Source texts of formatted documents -
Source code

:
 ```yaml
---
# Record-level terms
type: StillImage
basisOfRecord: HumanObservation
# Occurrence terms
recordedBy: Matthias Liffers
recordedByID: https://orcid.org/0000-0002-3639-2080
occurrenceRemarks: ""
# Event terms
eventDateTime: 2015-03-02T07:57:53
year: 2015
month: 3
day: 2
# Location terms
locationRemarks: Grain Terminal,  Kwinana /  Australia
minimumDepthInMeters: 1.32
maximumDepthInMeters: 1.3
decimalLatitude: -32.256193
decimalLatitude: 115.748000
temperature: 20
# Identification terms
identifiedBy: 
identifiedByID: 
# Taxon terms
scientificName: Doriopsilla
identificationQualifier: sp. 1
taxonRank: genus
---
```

The task -
For this exercise, return every line from the data that holds the string "terms".

Solution below -
# Record-level terms
# Occurrence terms
# Event terms
# Location terms
# Identification terms
# Taxon terms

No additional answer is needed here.